Stopping at the line that holds "the corresponding segment", repeat the lines below exactly, starting from the very first and including that final line.

#####

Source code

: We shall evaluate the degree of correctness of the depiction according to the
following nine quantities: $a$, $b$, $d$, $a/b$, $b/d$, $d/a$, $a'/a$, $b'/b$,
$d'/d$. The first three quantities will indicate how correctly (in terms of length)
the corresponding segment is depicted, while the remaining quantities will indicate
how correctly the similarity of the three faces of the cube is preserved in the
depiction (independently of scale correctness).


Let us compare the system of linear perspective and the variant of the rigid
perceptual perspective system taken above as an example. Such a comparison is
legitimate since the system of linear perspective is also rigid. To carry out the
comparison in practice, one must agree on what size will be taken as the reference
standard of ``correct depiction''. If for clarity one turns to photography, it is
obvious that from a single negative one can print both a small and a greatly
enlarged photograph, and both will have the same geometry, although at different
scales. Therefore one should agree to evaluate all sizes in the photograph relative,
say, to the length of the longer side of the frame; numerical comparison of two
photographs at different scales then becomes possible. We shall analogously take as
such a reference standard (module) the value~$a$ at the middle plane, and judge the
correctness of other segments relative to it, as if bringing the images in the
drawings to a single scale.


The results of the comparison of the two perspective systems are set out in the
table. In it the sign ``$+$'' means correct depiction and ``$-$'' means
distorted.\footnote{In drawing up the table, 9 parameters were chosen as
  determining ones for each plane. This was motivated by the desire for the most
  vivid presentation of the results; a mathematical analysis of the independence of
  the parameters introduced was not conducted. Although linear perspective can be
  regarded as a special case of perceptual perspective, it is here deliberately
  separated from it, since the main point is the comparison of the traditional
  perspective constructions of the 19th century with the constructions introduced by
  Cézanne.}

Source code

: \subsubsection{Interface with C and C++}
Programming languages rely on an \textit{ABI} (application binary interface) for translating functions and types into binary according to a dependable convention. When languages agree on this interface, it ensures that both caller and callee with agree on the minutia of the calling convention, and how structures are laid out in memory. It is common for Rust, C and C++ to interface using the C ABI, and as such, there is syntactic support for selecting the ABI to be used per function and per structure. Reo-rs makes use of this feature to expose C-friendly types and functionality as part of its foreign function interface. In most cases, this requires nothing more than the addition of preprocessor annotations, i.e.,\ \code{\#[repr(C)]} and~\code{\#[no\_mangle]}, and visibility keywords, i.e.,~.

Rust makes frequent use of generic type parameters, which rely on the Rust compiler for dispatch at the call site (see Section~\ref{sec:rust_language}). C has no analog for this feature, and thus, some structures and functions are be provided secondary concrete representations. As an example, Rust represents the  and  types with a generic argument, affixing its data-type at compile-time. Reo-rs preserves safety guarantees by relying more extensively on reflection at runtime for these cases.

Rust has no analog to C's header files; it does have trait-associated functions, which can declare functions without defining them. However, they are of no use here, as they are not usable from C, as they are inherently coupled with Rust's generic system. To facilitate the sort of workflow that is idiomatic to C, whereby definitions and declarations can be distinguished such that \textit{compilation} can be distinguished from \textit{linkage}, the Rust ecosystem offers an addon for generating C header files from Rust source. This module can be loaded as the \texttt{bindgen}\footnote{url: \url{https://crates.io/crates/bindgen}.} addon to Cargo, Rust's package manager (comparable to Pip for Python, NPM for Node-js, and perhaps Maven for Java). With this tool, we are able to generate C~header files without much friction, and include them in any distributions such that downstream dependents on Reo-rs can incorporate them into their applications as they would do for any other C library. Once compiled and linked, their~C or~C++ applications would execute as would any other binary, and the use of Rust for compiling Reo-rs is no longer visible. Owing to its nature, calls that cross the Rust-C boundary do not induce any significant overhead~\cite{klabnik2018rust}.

#####

:: COMPLETED TASK ::
Source code

: We shall evaluate the degree of correctness of the depiction according to the
following nine quantities: $a$, $b$, $d$, $a/b$, $b/d$, $d/a$, $a'/a$, $b'/b$,
$d'/d$. The first three quantities will indicate how correctly (in terms of length)
the corresponding segment is depicted, while the remaining quantities will indicate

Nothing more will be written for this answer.